What the task requires: The records below are to be transcribed exactly, with the pictures removed.

Saved data entries:
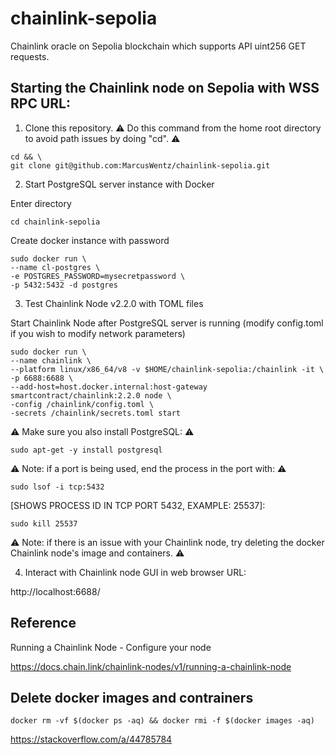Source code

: # chainlink-sepolia

Chainlink oracle on Sepolia blockchain which supports API uint256 GET requests.

## Starting the Chainlink node on Sepolia with WSS RPC URL:

1. Clone this repository.
:warning: Do this command from the home root directory to avoid path issues by doing "cd". :warning: 
```shell
cd && \
git clone git@github.com:MarcusWentz/chainlink-sepolia.git
```
2. Start PostgreSQL server instance with Docker

Enter directory
```shell
cd chainlink-sepolia 
```
Create docker instance with password
```shell
sudo docker run \
--name cl-postgres \
-e POSTGRES_PASSWORD=mysecretpassword \
-p 5432:5432 -d postgres
```
3. Test Chainlink Node v2.2.0 with TOML files

Start Chainlink Node after PostgreSQL server is running (modify config.toml if you wish to modify network parameters)
```shell
sudo docker run \
--name chainlink \
--platform linux/x86_64/v8 -v $HOME/chainlink-sepolia:/chainlink -it \
-p 6688:6688 \
--add-host=host.docker.internal:host-gateway smartcontract/chainlink:2.2.0 node \
-config /chainlink/config.toml \
-secrets /chainlink/secrets.toml start
```
:warning: Make sure you also install PostgreSQL: :warning:

```shell
sudo apt-get -y install postgresql
```
:warning: Note: if a port is being used, end the process in the port with: :warning:

```shell
sudo lsof -i tcp:5432
```
[SHOWS PROCESS ID IN TCP PORT 5432, EXAMPLE: 25537]:
```shell
sudo kill 25537
```
:warning: Note: if there is an issue with your Chainlink node, try deleting the docker Chainlink node's image and containers. ⚠️

4. Interact with Chainlink node GUI in web browser URL:

http://localhost:6688/

## Reference

Running a Chainlink Node - Configure your node

https://docs.chain.link/chainlink-nodes/v1/running-a-chainlink-node

## Delete docker images and contrainers

```shell
docker rm -vf $(docker ps -aq) && docker rmi -f $(docker images -aq)
```

https://stackoverflow.com/a/44785784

Solution to the problem:
Source code

: # chainlink-sepolia

Chainlink oracle on Sepolia blockchain which supports API uint256 GET requests.

## Starting the Chainlink node on Sepolia with WSS RPC URL:

1. Clone this repository.
:warning: Do this command from the home root directory to avoid path issues by doing "cd". :warning: 
```shell
cd && \
git clone git@github.com:MarcusWentz/chainlink-sepolia.git
```
2. Start PostgreSQL server instance with Docker

Enter directory
```shell
cd chainlink-sepolia 
```
Create docker instance with password
```shell
sudo docker run \
--name cl-postgres \
-e POSTGRES_PASSWORD=mysecretpassword \
-p 5432:5432 -d postgres
```
3. Test Chainlink Node v2.2.0 with TOML files

Start Chainlink Node after PostgreSQL server is running (modify config.toml if you wish to modify network parameters)
```shell
sudo docker run \
--name chainlink \
--platform linux/x86_64/v8 -v $HOME/chainlink-sepolia:/chainlink -it \
-p 6688:6688 \
--add-host=host.docker.internal:host-gateway smartcontract/chainlink:2.2.0 node \
-config /chainlink/config.toml \
-secrets /chainlink/secrets.toml start
```
:warning: Make sure you also install PostgreSQL: :warning:

```shell
sudo apt-get -y install postgresql
```
:warning: Note: if a port is being used, end the process in the port with: :warning:

```shell
sudo lsof -i tcp:5432
```
[SHOWS PROCESS ID IN TCP PORT 5432, EXAMPLE: 25537]:
```shell
sudo kill 25537
```
:warning: Note: if there is an issue with your Chainlink node, try deleting the docker Chainlink node's image and containers. ⚠️

4. Interact with Chainlink node GUI in web browser URL:

http://localhost:6688/

## Reference

Running a Chainlink Node - Configure your node

https://docs.chain.link/chainlink-nodes/v1/running-a-chainlink-node

## Delete docker images and contrainers

```shell
docker rm -vf $(docker ps -aq) && docker rmi -f $(docker images -aq)
```

https://stackoverflow.com/a/44785784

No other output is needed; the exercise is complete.